Hannibal modified YBWC searched with hash size of 512MB and fixed depth of 25 for thread values, 1,2,4,8,16,32,64. Values are summed and divided by the number of positions and then divided by the result of the single thread search. This doesn't take into account the turbo boost from the single core run, so the result is probably a bit lower than the correct value. Every start of the test ucinewgame is being issued, so the search is being started from scratch as hashes are cleared. The result for the Threads: 1 has average time spent in seconds and nodes in kNPS. The succeeding values for higher thread counts are multipliers for nodes, and the inverse for time.As can be seen Hannibal NPS scaling is only good up to 16 cores. Maybe due to the machine being dual CPUs the engine struggled with NUMA due to Hannibal internal design of handling split points and repetition detection. Hannibal was only tested in an 8 core machine before this.Code: Select all
Threads: 1 time: 74.990600 nodes: 937.200000 Threads: 2 time: 2.149378 nodes: 1.942089 Threads: 4 time: 3.346066 nodes: 3.753011 Threads: 8 time: 5.226519 nodes: 6.973204 Threads: 16 time: 6.626765 nodes: 12.046264 Threads: 32 time: 8.139148 nodes: 16.006453 Threads: 64 time: 4.880303 nodes: 13.368858
This is the result for the new chess engine with the modified ABDADA as implemented by Tom Kerrigan. http://www.tckerrigan.com/Chess/Paralle ... ed_ABDADA/
Searched with 512MB hash and fixed depth of 20.NPS scaling is not perfect due probably to turbo boost in single core and the signalling to the threads to quit current iteration upon one thread completing that iteration. This is to synchronize and focus the effort into the next iteration. This is done without waiting for any threads.Code: Select all
Threads: 1 time: 108.299200 nodes: 3127.100000 Threads: 2 time: 2.168862 nodes: 1.787663 Threads: 4 time: 3.603405 nodes: 3.492227 Threads: 8 time: 6.197661 nodes: 6.876950 Threads: 16 time: 8.440115 nodes: 13.613154 Threads: 32 time: 10.724592 nodes: 26.575884 Threads: 64 time: 11.759754 nodes: 31.082229
This is the result for the LazySMP:LazySMP is implemented with 50% of the threads searching depth and another 50% on depth+1. As can be seen there is some kind of super linear speedup in Threads 2 and 4. This is probably why Lazy is so strong in 4 cores which is currently the standard with the rating lists.Code: Select all
Threads: 1 time: 109.826200 nodes: 3084.100000 Threads: 2 time: 3.847632 nodes: 1.844580 Threads: 4 time: 6.209981 nodes: 3.616316 Threads: 8 time: 6.069562 nodes: 7.212488 Threads: 16 time: 7.001232 nodes: 14.255216 Threads: 32 time: 13.694476 nodes: 27.848897 Threads: 64 time: 10.592256 nodes: 31.428827
Invictus chess engine source code can be found here:
ABDADA https://github.com/ed-apostol/InvictusChess
LazySMP https://github.com/ed-apostol/InvictusC ... ee/LazySMP
In your experience, does ABDADA gain any elo ? (not time to depth, I'm not interested in that metric)

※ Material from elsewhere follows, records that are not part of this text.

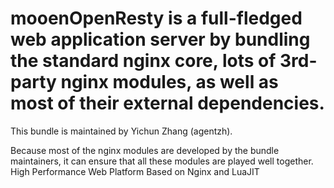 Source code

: # mooenOpenResty is a full-fledged web application server by bundling the standard nginx core, lots of 3rd-party nginx modules, as well as most of their external dependencies.

This bundle is maintained by Yichun Zhang (agentzh).

Because most of the nginx modules are developed by the bundle maintainers, it can ensure that all these modules are played well together.
High Performance Web Platform Based on Nginx and LuaJIT
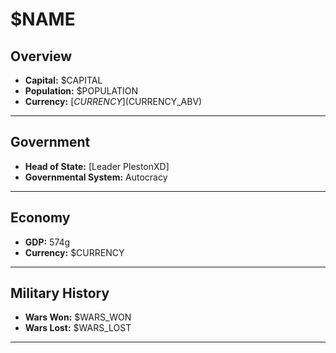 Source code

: # $NAME

## Overview

- **Capital:** $CAPITAL
- **Population:** $POPULATION
- **Currency:** [$CURRENCY] ($CURRENCY_ABV)

---

## Government

- **Head of State:** [Leader PlestonXD]
- **Governmental System:** Autocracy

---

## Economy

- **GDP:** 574g
- **Currency:** $CURRENCY

---

## Military History

- **Wars Won:** $WARS_WON
- **Wars Lost:** $WARS_LOST

---

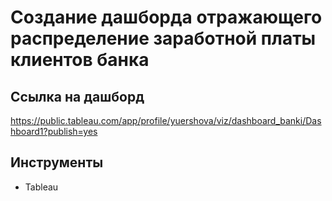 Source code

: # Создание дашборда отражающего распределение заработной платы клиентов банка

## Cсылка на дашборд
https://public.tableau.com/app/profile/yuershova/viz/dashboard_banki/Dashboard1?publish=yes

## Инструменты

* Tableau

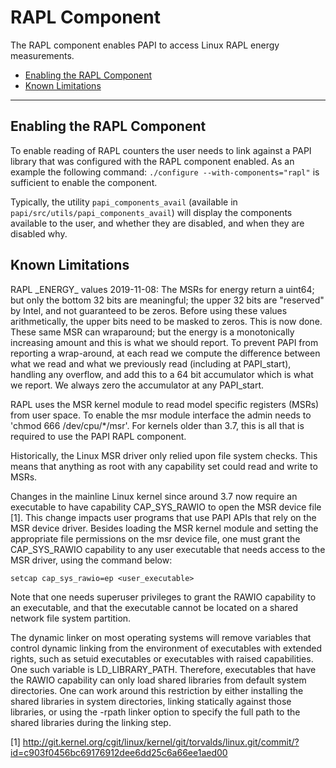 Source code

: # RAPL Component

The RAPL component enables PAPI to access Linux RAPL energy measurements.

* [Enabling the RAPL Component](#enabling-the-rapl-component)
* [Known Limitations](#known-limitations)

***
## Enabling the RAPL Component

To enable reading of RAPL counters the user needs to link against a
PAPI library that was configured with the RAPL component enabled. As an
example the following command: `./configure --with-components="rapl"` is
sufficient to enable the component.

Typically, the utility `papi_components_avail` (available in
`papi/src/utils/papi_components_avail`) will display the components available
to the user, and whether they are disabled, and when they are disabled why.

## Known Limitations

RAPL \_ENERGY\_ values 2019-11-08: The MSRs for energy return a uint64; but only
the bottom 32 bits are meaningful; the upper 32 bits are "reserved" by Intel,
and not guaranteed to be zeros. Before using these values arithmetically, the
upper bits need to be masked to zeros. This is now done. These same MSR can
wraparound; but the energy is a monotonically increasing amount and this is
what we should report.  To prevent PAPI from reporting a wrap-around, at each
read we compute the difference between what we read and what we previously
read (including at PAPI\_start), handling any overflow, and add this to a 64
bit accumulator which is what we report. We always zero the accumulator at any
PAPI\_start.

RAPL uses the MSR kernel module to read model specific registers (MSRs) from
user space. To enable the msr module interface the admin needs to 'chmod 666
/dev/cpu/*/msr'.  For kernels older than 3.7, this is all that is required to
use the PAPI RAPL component.

Historically, the Linux MSR driver only relied upon file system checks. This
means that anything as root with any capability set could read and write to
MSRs.

Changes in the mainline Linux kernel since around 3.7 now require an
executable to have capability CAP\_SYS\_RAWIO to open the MSR device file [1].
This change impacts user programs that use PAPI APIs that rely on the MSR
device driver. Besides loading the MSR kernel module and setting the
appropriate file permissions on the msr device file, one must grant the
CAP\_SYS\_RAWIO capability to any user executable that needs access to the MSR
driver, using the command below:

	setcap cap_sys_rawio=ep <user_executable>

Note that one needs superuser privileges to grant the RAWIO capability to an
executable, and that the executable cannot be located on a shared network file
system partition.

The dynamic linker on most operating systems will remove variables that
control dynamic linking from the environment of executables with extended
rights, such as setuid executables or executables with raised capabilities.
One such variable is LD\_LIBRARY\_PATH. Therefore, executables that have the
RAWIO capability can only load shared libraries from default system
directories.  One can work around this restriction by either installing the
shared libraries in system directories, linking statically against those
libraries, or using the -rpath linker option to specify the full path to the
shared libraries during the linking step.

[1] http://git.kernel.org/cgit/linux/kernel/git/torvalds/linux.git/commit/?id=c903f0456bc69176912dee6dd25c6a66ee1aed00

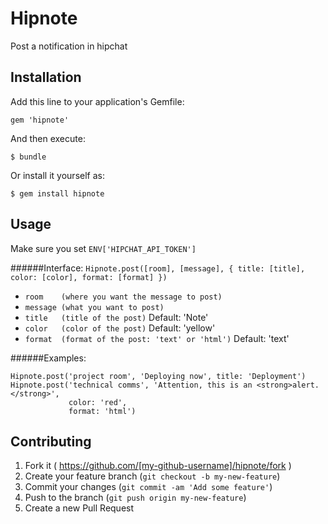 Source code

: # Hipnote
Post a notification in hipchat

## Installation
Add this line to your application's Gemfile:

    gem 'hipnote'

And then execute:

    $ bundle

Or install it yourself as:

    $ gem install hipnote

## Usage
Make sure you set `ENV['HIPCHAT_API_TOKEN']` 

######Interface: 
`Hipnote.post([room], [message], { title: [title], color: [color], format: [format] })`  
- `room    (where you want the message to post)`
- `message (what you want to post)`
- `title   (title of the post)` Default: 'Note'
- `color   (color of the post)` Default: 'yellow'
- `format  (format of the post: 'text' or 'html')` Default: 'text'

######Examples:

    Hipnote.post('project room', 'Deploying now', title: 'Deployment')
    Hipnote.post('technical comms', 'Attention, this is an <strong>alert.</strong>',
                 color: 'red',
                 format: 'html')

## Contributing
1. Fork it ( https://github.com/[my-github-username]/hipnote/fork )
2. Create your feature branch (`git checkout -b my-new-feature`)
3. Commit your changes (`git commit -am 'Add some feature'`)
4. Push to the branch (`git push origin my-new-feature`)
5. Create a new Pull Request

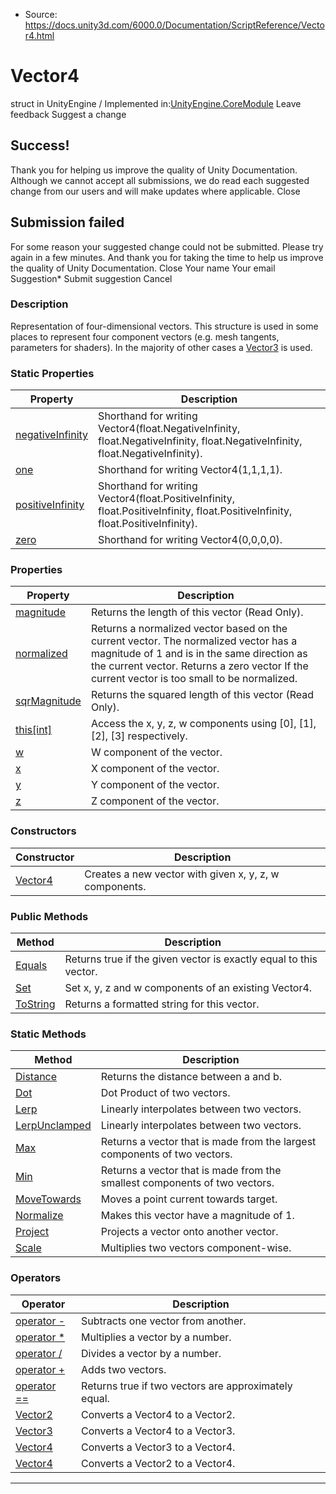 * Source: https://docs.unity3d.com/6000.0/Documentation/ScriptReference/Vector4.html

# Vector4
struct in UnityEngine
/
Implemented in:[UnityEngine.CoreModule](https://docs.unity3d.com/6000.0/Documentation/ScriptReference/UnityEngine.CoreModule.html)
Leave feedback
Suggest a change
## Success!
Thank you for helping us improve the quality of Unity Documentation. Although we cannot accept all submissions, we do read each suggested change from our users and will make updates where applicable.
Close
## Submission failed
For some reason your suggested change could not be submitted. Please <a>try again</a> in a few minutes. And thank you for taking the time to help us improve the quality of Unity Documentation.
Close
Your name Your email Suggestion* Submit suggestion
Cancel
### Description
Representation of four-dimensional vectors.
This structure is used in some places to represent four component vectors (e.g. mesh tangents, parameters for shaders). In the majority of other cases a [Vector3](https://docs.unity3d.com/6000.0/Documentation/ScriptReference/Vector3.html) is used.
### Static Properties
Property | Description  
---|---  
[negativeInfinity](https://docs.unity3d.com/6000.0/Documentation/ScriptReference/Vector4-negativeInfinity.html) | Shorthand for writing Vector4(float.NegativeInfinity, float.NegativeInfinity, float.NegativeInfinity, float.NegativeInfinity).  
[one](https://docs.unity3d.com/6000.0/Documentation/ScriptReference/Vector4-one.html) | Shorthand for writing Vector4(1,1,1,1).  
[positiveInfinity](https://docs.unity3d.com/6000.0/Documentation/ScriptReference/Vector4-positiveInfinity.html) | Shorthand for writing Vector4(float.PositiveInfinity, float.PositiveInfinity, float.PositiveInfinity, float.PositiveInfinity).  
[zero](https://docs.unity3d.com/6000.0/Documentation/ScriptReference/Vector4-zero.html) | Shorthand for writing Vector4(0,0,0,0).  
### Properties
Property | Description  
---|---  
[magnitude](https://docs.unity3d.com/6000.0/Documentation/ScriptReference/Vector4-magnitude.html) | Returns the length of this vector (Read Only).  
[normalized](https://docs.unity3d.com/6000.0/Documentation/ScriptReference/Vector4-normalized.html) | Returns a normalized vector based on the current vector. The normalized vector has a magnitude of 1 and is in the same direction as the current vector. Returns a zero vector If the current vector is too small to be normalized.  
[sqrMagnitude](https://docs.unity3d.com/6000.0/Documentation/ScriptReference/Vector4-sqrMagnitude.html) | Returns the squared length of this vector (Read Only).  
[this[int]](https://docs.unity3d.com/6000.0/Documentation/ScriptReference/Vector4.Index_operator.html) | Access the x, y, z, w components using [0], [1], [2], [3] respectively.  
[w](https://docs.unity3d.com/6000.0/Documentation/ScriptReference/Vector4-w.html) | W component of the vector.  
[x](https://docs.unity3d.com/6000.0/Documentation/ScriptReference/Vector4-x.html) | X component of the vector.  
[y](https://docs.unity3d.com/6000.0/Documentation/ScriptReference/Vector4-y.html) | Y component of the vector.  
[z](https://docs.unity3d.com/6000.0/Documentation/ScriptReference/Vector4-z.html) | Z component of the vector.  
### Constructors
Constructor | Description  
---|---  
[Vector4](https://docs.unity3d.com/6000.0/Documentation/ScriptReference/Vector4-ctor.html) | Creates a new vector with given x, y, z, w components.  
### Public Methods
Method | Description  
---|---  
[Equals](https://docs.unity3d.com/6000.0/Documentation/ScriptReference/Vector4.Equals.html) | Returns true if the given vector is exactly equal to this vector.  
[Set](https://docs.unity3d.com/6000.0/Documentation/ScriptReference/Vector4.Set.html) | Set x, y, z and w components of an existing Vector4.  
[ToString](https://docs.unity3d.com/6000.0/Documentation/ScriptReference/Vector4.ToString.html) | Returns a formatted string for this vector.  
### Static Methods
Method | Description  
---|---  
[Distance](https://docs.unity3d.com/6000.0/Documentation/ScriptReference/Vector4.Distance.html) | Returns the distance between a and b.  
[Dot](https://docs.unity3d.com/6000.0/Documentation/ScriptReference/Vector4.Dot.html) | Dot Product of two vectors.  
[Lerp](https://docs.unity3d.com/6000.0/Documentation/ScriptReference/Vector4.Lerp.html) | Linearly interpolates between two vectors.  
[LerpUnclamped](https://docs.unity3d.com/6000.0/Documentation/ScriptReference/Vector4.LerpUnclamped.html) | Linearly interpolates between two vectors.  
[Max](https://docs.unity3d.com/6000.0/Documentation/ScriptReference/Vector4.Max.html) | Returns a vector that is made from the largest components of two vectors.  
[Min](https://docs.unity3d.com/6000.0/Documentation/ScriptReference/Vector4.Min.html) | Returns a vector that is made from the smallest components of two vectors.  
[MoveTowards](https://docs.unity3d.com/6000.0/Documentation/ScriptReference/Vector4.MoveTowards.html) | Moves a point current towards target.  
[Normalize](https://docs.unity3d.com/6000.0/Documentation/ScriptReference/Vector4.Normalize.html) | Makes this vector have a magnitude of 1.  
[Project](https://docs.unity3d.com/6000.0/Documentation/ScriptReference/Vector4.Project.html) | Projects a vector onto another vector.  
[Scale](https://docs.unity3d.com/6000.0/Documentation/ScriptReference/Vector4.Scale.html) | Multiplies two vectors component-wise.  
### Operators
Operator | Description  
---|---  
[operator -](https://docs.unity3d.com/6000.0/Documentation/ScriptReference/Vector4-operator_subtract.html) | Subtracts one vector from another.  
[operator *](https://docs.unity3d.com/6000.0/Documentation/ScriptReference/Vector4-operator_multiply.html) | Multiplies a vector by a number.  
[operator /](https://docs.unity3d.com/6000.0/Documentation/ScriptReference/Vector4-operator_divide.html) | Divides a vector by a number.  
[operator +](https://docs.unity3d.com/6000.0/Documentation/ScriptReference/Vector4-operator_add.html) | Adds two vectors.  
[operator ==](https://docs.unity3d.com/6000.0/Documentation/ScriptReference/Vector4-operator_eq.html) | Returns true if two vectors are approximately equal.  
[Vector2](https://docs.unity3d.com/6000.0/Documentation/ScriptReference/Vector4-operator_Vector4.html) | Converts a Vector4 to a Vector2.  
[Vector3](https://docs.unity3d.com/6000.0/Documentation/ScriptReference/Vector4-operator_Vector4.html) | Converts a Vector4 to a Vector3.  
[Vector4](https://docs.unity3d.com/6000.0/Documentation/ScriptReference/Vector4-operator_Vector3.html) | Converts a Vector3 to a Vector4.  
[Vector4](https://docs.unity3d.com/6000.0/Documentation/ScriptReference/Vector4-operator_Vector2.html) | Converts a Vector2 to a Vector4.  
* * *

For me, ABDADA is a regression compared to standard lazy SMP, including Tom K's form of it. So messing up the coding base to lose elo, no thanks...
What worked best for me is:
* work balancing: 1/2 workers at depth d, 1/2 workers at depth d+1.
* stop useless iterations: when (any) worker completes a given depth d, signal all other workers running depth <= d to stop immediately, and report back to base, where they can be assigned useful work (ie. >= d+1).